在上述返回信息中,-rwxr-xr-x代表文件的权限,第一个-代表文件类型,此处为普通文件。接着rwx代表用户权限,表示用户对文件有读取、写入、执行的操作权限,之后r-x代表用户组权限,最后r-x代表其他人权限。

接下来是文件的所属信息,第一个root代表文件属于root用户,第二个root代表文件属于root组。

其他信息如权限信息后的1代表文件硬链接数量,1.2M即为文件的大小等。

4.2 修改文件和目录的权限

要想修改文件或目录的权限,应该使用chmod命令,来更改文件的读取、写入、执行权限,以及目录的列出、创建、删除权限,权限的修改分为符号表示法和数字表示法。

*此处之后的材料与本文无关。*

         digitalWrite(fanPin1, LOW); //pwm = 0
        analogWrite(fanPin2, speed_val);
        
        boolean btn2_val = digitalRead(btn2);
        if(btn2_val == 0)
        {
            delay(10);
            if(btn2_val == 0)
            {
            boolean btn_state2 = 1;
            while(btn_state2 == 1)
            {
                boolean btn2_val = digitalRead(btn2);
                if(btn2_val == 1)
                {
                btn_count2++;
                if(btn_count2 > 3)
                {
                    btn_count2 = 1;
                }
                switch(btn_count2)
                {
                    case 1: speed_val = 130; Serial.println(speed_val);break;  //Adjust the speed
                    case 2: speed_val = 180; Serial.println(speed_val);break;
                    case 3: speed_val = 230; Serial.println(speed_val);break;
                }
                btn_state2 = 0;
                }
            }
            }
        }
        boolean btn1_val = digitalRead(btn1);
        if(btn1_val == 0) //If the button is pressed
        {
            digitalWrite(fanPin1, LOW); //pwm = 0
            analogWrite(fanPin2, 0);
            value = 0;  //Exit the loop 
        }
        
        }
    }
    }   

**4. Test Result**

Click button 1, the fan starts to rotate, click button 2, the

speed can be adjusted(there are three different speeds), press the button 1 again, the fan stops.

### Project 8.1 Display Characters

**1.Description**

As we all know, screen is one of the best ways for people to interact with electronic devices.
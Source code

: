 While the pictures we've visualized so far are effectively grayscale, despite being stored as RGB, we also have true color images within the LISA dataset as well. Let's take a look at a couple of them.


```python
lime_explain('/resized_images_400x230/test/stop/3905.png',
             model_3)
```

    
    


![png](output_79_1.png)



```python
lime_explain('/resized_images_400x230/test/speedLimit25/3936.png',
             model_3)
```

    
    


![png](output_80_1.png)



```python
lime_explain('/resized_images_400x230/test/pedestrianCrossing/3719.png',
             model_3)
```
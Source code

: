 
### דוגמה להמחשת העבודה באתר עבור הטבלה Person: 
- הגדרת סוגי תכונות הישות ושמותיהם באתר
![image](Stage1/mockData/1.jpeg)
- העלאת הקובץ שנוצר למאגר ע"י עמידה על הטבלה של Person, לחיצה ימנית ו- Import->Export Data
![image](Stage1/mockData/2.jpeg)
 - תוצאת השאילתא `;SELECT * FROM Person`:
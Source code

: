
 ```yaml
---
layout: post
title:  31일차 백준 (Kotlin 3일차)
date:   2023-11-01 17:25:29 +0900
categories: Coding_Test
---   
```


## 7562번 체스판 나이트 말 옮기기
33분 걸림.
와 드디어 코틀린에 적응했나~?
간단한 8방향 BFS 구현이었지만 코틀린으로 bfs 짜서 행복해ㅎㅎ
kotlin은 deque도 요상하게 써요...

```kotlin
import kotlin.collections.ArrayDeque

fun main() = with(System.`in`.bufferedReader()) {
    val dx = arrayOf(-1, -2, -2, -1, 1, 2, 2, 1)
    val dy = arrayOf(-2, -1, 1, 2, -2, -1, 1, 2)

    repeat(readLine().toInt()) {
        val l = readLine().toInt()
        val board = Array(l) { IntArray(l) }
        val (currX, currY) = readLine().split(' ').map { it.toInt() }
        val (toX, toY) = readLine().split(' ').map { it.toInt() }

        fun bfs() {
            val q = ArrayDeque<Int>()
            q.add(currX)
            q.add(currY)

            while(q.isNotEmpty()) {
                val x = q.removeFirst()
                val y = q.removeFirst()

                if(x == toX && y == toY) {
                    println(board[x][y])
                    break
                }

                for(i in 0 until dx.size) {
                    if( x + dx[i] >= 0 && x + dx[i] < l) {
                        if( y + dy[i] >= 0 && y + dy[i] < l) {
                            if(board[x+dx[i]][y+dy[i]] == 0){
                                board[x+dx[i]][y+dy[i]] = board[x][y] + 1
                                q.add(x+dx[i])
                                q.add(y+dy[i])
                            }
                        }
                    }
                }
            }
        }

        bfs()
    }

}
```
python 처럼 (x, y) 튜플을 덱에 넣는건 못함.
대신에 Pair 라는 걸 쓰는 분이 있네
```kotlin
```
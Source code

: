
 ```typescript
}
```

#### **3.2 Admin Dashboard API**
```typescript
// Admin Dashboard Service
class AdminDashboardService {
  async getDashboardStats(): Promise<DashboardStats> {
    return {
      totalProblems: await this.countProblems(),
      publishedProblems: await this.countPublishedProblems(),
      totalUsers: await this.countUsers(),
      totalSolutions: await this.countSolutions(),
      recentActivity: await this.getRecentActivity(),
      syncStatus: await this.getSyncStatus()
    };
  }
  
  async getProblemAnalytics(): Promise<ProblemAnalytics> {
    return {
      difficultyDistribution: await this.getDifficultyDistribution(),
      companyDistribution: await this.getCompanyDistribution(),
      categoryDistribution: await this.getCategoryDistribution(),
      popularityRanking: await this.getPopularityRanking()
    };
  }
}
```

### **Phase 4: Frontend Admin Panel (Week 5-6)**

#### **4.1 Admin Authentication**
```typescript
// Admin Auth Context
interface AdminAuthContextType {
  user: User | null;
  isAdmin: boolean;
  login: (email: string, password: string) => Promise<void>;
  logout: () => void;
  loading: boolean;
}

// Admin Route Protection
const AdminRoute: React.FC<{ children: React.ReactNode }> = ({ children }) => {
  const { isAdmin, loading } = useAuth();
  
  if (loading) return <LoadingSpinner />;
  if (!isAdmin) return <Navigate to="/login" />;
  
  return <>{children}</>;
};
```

在符号表示法中,以ugoa来分别代表用户、用户组、其他人、所有用户四种不同用户类型,并使用+-=符号来增加或移除权限,比如

1
2
3
4
chmod u=rwx file.txt #令用户拥有对file.txt文件的读取、写入、执行权限
chmod g=r-x file.txt #令用户组成员对file.txt文件拥有读取和执行的权限
chmod a+r file。txt #令所有人对文件file.txt都获得对文件的读取权限
chmod o-x file.txt #令其他人对文件file.txt失去执行的权限

而在数字表示法中,数字和权限的对应关系为

权限 数字
r 4
w 2
x 1

将数字相加,即可得到相应的权限组合,比如7=4+2+1,代表具有读取、写入、执行的权限,5=4+1,代表具有读取、执行权限,因此写法为

1
2
chmod 750 file.txt #数字7、5、0分别对应用户、用户组、其他人所拥有的权限
chmod 777 file.txt #表示对所有人都开放最大权限

而要想递归修改目录的权限,则应该添加-R选项,这能够为指定目录及其所有子目录和文件修改权限配置。

1
chmod -R 755 mydir

4.3 修改文件和目录的所属

要修改文件的所属,应该使用chown命令,写法为

1
chown [选项] 修改用户:修改组 文件或目录名

比如

1
chown newuser:newgroup file.txt #这表示将文件file.txt的所属用户修改为newuser,所属组修改为newgroup

而要想给某个目录以及其所有内容修改权限,同样需要用到-R递归选项

1
chown -R newuser:newgroup mydir 

另外还可以使用chgrp命令来修改文件目录的所属组

1
chgrp newgroup file.txt #将文件的所属组修改为newgroup

同样也可以添加-R选项来进行递归修改

1
chgrp newgroup mydir 

需要注意无论是chown还是chgrp命令都需要相关权限才能执行,一般是root用户或文件的所属者才能操作。